== Segment start ==
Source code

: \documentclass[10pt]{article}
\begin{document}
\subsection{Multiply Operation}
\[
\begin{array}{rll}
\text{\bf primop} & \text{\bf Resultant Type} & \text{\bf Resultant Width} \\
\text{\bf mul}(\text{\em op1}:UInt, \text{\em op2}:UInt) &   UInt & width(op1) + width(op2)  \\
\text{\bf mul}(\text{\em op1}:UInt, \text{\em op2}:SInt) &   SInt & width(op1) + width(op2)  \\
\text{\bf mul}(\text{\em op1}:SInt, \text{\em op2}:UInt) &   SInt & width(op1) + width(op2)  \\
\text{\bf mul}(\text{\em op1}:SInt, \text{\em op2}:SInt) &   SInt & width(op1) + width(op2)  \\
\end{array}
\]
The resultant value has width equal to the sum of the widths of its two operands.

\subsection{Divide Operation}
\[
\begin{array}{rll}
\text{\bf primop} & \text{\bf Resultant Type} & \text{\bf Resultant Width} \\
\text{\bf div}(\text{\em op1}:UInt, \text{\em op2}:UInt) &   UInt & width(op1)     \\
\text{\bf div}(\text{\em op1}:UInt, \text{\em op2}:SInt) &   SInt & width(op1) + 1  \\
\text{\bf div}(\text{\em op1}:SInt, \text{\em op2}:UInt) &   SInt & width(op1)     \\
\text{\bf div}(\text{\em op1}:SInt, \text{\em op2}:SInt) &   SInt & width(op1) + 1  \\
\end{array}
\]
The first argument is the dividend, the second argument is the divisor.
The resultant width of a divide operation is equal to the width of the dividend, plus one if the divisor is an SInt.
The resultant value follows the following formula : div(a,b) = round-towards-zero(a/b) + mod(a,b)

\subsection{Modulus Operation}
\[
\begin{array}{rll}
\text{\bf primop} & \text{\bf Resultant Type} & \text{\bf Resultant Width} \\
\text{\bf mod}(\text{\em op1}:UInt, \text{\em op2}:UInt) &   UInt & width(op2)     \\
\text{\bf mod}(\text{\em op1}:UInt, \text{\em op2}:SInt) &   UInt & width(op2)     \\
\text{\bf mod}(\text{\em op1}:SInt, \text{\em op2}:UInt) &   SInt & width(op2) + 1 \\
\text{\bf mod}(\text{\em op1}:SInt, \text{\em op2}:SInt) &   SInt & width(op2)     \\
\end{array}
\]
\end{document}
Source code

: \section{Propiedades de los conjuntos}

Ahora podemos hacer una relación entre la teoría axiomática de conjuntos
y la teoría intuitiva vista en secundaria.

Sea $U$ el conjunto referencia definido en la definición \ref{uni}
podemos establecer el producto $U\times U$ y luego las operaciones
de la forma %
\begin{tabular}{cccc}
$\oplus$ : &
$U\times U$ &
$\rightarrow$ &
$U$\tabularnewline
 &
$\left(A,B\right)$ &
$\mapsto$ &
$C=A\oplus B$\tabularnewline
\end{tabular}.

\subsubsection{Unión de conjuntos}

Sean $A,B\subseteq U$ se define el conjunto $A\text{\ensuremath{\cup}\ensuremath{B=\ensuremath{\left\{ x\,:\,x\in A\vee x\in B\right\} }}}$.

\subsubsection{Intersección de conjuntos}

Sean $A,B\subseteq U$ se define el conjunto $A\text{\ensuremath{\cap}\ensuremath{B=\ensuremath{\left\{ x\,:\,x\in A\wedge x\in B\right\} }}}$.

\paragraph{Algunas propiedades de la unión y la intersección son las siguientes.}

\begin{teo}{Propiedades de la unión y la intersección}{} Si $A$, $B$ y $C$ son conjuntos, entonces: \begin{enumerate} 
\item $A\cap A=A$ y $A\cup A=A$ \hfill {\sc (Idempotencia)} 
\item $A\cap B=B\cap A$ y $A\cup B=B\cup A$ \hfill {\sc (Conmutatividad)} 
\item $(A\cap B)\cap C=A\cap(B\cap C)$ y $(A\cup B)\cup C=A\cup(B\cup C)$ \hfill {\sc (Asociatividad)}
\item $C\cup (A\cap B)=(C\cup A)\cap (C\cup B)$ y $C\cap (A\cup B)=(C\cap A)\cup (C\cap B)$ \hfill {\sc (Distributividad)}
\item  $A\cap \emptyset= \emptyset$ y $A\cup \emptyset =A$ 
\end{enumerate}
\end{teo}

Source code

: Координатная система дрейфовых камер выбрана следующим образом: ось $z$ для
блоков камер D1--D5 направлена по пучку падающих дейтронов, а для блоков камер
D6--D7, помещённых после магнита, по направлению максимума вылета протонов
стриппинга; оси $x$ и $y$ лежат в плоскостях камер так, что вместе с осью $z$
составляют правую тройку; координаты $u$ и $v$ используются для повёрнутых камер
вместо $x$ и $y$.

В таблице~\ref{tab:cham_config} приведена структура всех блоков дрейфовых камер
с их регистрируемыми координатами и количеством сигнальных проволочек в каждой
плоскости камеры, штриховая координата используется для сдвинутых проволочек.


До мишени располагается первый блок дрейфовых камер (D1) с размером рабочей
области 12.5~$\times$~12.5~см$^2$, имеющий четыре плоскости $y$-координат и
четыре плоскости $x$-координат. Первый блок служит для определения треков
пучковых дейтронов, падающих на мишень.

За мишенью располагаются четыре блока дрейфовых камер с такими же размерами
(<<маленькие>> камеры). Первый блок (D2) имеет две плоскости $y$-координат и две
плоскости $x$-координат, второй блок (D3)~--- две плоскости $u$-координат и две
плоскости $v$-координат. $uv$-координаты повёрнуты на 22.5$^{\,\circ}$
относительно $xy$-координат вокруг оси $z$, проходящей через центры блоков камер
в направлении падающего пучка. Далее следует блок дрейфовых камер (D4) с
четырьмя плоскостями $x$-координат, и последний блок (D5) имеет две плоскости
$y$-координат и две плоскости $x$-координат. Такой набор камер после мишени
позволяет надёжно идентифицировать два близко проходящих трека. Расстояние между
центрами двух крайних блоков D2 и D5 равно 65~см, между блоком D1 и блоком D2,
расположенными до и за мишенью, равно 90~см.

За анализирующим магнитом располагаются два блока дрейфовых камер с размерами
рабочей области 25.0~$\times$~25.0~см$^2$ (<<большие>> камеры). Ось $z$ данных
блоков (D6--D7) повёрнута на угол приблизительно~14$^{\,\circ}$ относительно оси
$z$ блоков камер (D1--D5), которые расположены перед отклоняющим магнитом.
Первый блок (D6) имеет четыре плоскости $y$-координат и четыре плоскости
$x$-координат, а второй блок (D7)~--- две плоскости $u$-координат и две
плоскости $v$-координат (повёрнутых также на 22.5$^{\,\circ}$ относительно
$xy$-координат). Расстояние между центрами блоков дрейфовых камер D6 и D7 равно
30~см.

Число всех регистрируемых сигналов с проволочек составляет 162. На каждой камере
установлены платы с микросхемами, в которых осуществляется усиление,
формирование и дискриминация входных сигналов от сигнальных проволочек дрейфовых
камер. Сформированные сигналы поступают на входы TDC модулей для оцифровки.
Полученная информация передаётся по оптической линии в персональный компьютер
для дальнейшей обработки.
== Segment end ==
| TASK DETAILS |
Without dropping a single line, output the records above exactly.

| TASK RESULT |
Source code

: \documentclass[10pt]{article}
\begin{document}
\subsection{Multiply Operation}
\[
\begin{array}{rll}
\text{\bf primop} & \text{\bf Resultant Type} & \text{\bf Resultant Width} \\
\text{\bf mul}(\text{\em op1}:UInt, \text{\em op2}:UInt) &   UInt & width(op1) + width(op2)  \\
\text{\bf mul}(\text{\em op1}:UInt, \text{\em op2}:SInt) &   SInt & width(op1) + width(op2)  \\
\text{\bf mul}(\text{\em op1}:SInt, \text{\em op2}:UInt) &   SInt & width(op1) + width(op2)  \\
\text{\bf mul}(\text{\em op1}:SInt, \text{\em op2}:SInt) &   SInt & width(op1) + width(op2)  \\
\end{array}
\]
The resultant value has width equal to the sum of the widths of its two operands.

\subsection{Divide Operation}
\[
\begin{array}{rll}
\text{\bf primop} & \text{\bf Resultant Type} & \text{\bf Resultant Width} \\
\text{\bf div}(\text{\em op1}:UInt, \text{\em op2}:UInt) &   UInt & width(op1)     \\
\text{\bf div}(\text{\em op1}:UInt, \text{\em op2}:SInt) &   SInt & width(op1) + 1  \\
\text{\bf div}(\text{\em op1}:SInt, \text{\em op2}:UInt) &   SInt & width(op1)     \\
\text{\bf div}(\text{\em op1}:SInt, \text{\em op2}:SInt) &   SInt & width(op1) + 1  \\
\end{array}
\]
The first argument is the dividend, the second argument is the divisor.
The resultant width of a divide operation is equal to the width of the dividend, plus one if the divisor is an SInt.
The resultant value follows the following formula : div(a,b) = round-towards-zero(a/b) + mod(a,b)

\subsection{Modulus Operation}
\[
\begin{array}{rll}
\text{\bf primop} & \text{\bf Resultant Type} & \text{\bf Resultant Width} \\
\text{\bf mod}(\text{\em op1}:UInt, \text{\em op2}:UInt) &   UInt & width(op2)     \\
\text{\bf mod}(\text{\em op1}:UInt, \text{\em op2}:SInt) &   UInt & width(op2)     \\
\text{\bf mod}(\text{\em op1}:SInt, \text{\em op2}:UInt) &   SInt & width(op2) + 1 \\
\text{\bf mod}(\text{\em op1}:SInt, \text{\em op2}:SInt) &   SInt & width(op2)     \\
\end{array}
\]
\end{document}
Source code

: \section{Propiedades de los conjuntos}

Ahora podemos hacer una relación entre la teoría axiomática de conjuntos
y la teoría intuitiva vista en secundaria.

Sea $U$ el conjunto referencia definido en la definición \ref{uni}
podemos establecer el producto $U\times U$ y luego las operaciones
de la forma %
\begin{tabular}{cccc}
$\oplus$ : &
$U\times U$ &
$\rightarrow$ &
$U$\tabularnewline
 &
$\left(A,B\right)$ &
$\mapsto$ &
$C=A\oplus B$\tabularnewline
\end{tabular}.

\subsubsection{Unión de conjuntos}

Sean $A,B\subseteq U$ se define el conjunto $A\text{\ensuremath{\cup}\ensuremath{B=\ensuremath{\left\{ x\,:\,x\in A\vee x\in B\right\} }}}$.

\subsubsection{Intersección de conjuntos}

Sean $A,B\subseteq U$ se define el conjunto $A\text{\ensuremath{\cap}\ensuremath{B=\ensuremath{\left\{ x\,:\,x\in A\wedge x\in B\right\} }}}$.

\paragraph{Algunas propiedades de la unión y la intersección son las siguientes.}

\begin{teo}{Propiedades de la unión y la intersección}{} Si $A$, $B$ y $C$ son conjuntos, entonces: \begin{enumerate} 
\item $A\cap A=A$ y $A\cup A=A$ \hfill {\sc (Idempotencia)} 
\item $A\cap B=B\cap A$ y $A\cup B=B\cup A$ \hfill {\sc (Conmutatividad)} 
\item $(A\cap B)\cap C=A\cap(B\cap C)$ y $(A\cup B)\cup C=A\cup(B\cup C)$ \hfill {\sc (Asociatividad)}
\item $C\cup (A\cap B)=(C\cup A)\cap (C\cup B)$ y $C\cap (A\cup B)=(C\cap A)\cup (C\cap B)$ \hfill {\sc (Distributividad)}
\item  $A\cap \emptyset= \emptyset$ y $A\cup \emptyset =A$ 
\end{enumerate}
\end{teo}

Source code

: Координатная система дрейфовых камер выбрана следующим образом: ось $z$ для
блоков камер D1--D5 направлена по пучку падающих дейтронов, а для блоков камер
D6--D7, помещённых после магнита, по направлению максимума вылета протонов
стриппинга; оси $x$ и $y$ лежат в плоскостях камер так, что вместе с осью $z$
составляют правую тройку; координаты $u$ и $v$ используются для повёрнутых камер
вместо $x$ и $y$.

В таблице~\ref{tab:cham_config} приведена структура всех блоков дрейфовых камер
с их регистрируемыми координатами и количеством сигнальных проволочек в каждой
плоскости камеры, штриховая координата используется для сдвинутых проволочек.


До мишени располагается первый блок дрейфовых камер (D1) с размером рабочей
области 12.5~$\times$~12.5~см$^2$, имеющий четыре плоскости $y$-координат и
четыре плоскости $x$-координат. Первый блок служит для определения треков
пучковых дейтронов, падающих на мишень.

За мишенью располагаются четыре блока дрейфовых камер с такими же размерами
(<<маленькие>> камеры). Первый блок (D2) имеет две плоскости $y$-координат и две
плоскости $x$-координат, второй блок (D3)~--- две плоскости $u$-координат и две
плоскости $v$-координат. $uv$-координаты повёрнуты на 22.5$^{\,\circ}$
относительно $xy$-координат вокруг оси $z$, проходящей через центры блоков камер
в направлении падающего пучка. Далее следует блок дрейфовых камер (D4) с
четырьмя плоскостями $x$-координат, и последний блок (D5) имеет две плоскости
$y$-координат и две плоскости $x$-координат. Такой набор камер после мишени
позволяет надёжно идентифицировать два близко проходящих трека. Расстояние между
центрами двух крайних блоков D2 и D5 равно 65~см, между блоком D1 и блоком D2,
расположенными до и за мишенью, равно 90~см.

За анализирующим магнитом располагаются два блока дрейфовых камер с размерами
рабочей области 25.0~$\times$~25.0~см$^2$ (<<большие>> камеры). Ось $z$ данных
блоков (D6--D7) повёрнута на угол приблизительно~14$^{\,\circ}$ относительно оси
$z$ блоков камер (D1--D5), которые расположены перед отклоняющим магнитом.
Первый блок (D6) имеет четыре плоскости $y$-координат и четыре плоскости
$x$-координат, а второй блок (D7)~--- две плоскости $u$-координат и две
плоскости $v$-координат (повёрнутых также на 22.5$^{\,\circ}$ относительно
$xy$-координат). Расстояние между центрами блоков дрейфовых камер D6 и D7 равно
30~см.

Число всех регистрируемых сигналов с проволочек составляет 162. На каждой камере
установлены платы с микросхемами, в которых осуществляется усиление,
формирование и дискриминация входных сигналов от сигнальных проволочек дрейфовых
камер. Сформированные сигналы поступают на входы TDC модулей для оцифровки.
Полученная информация передаётся по оптической линии в персональный компьютер
для дальнейшей обработки.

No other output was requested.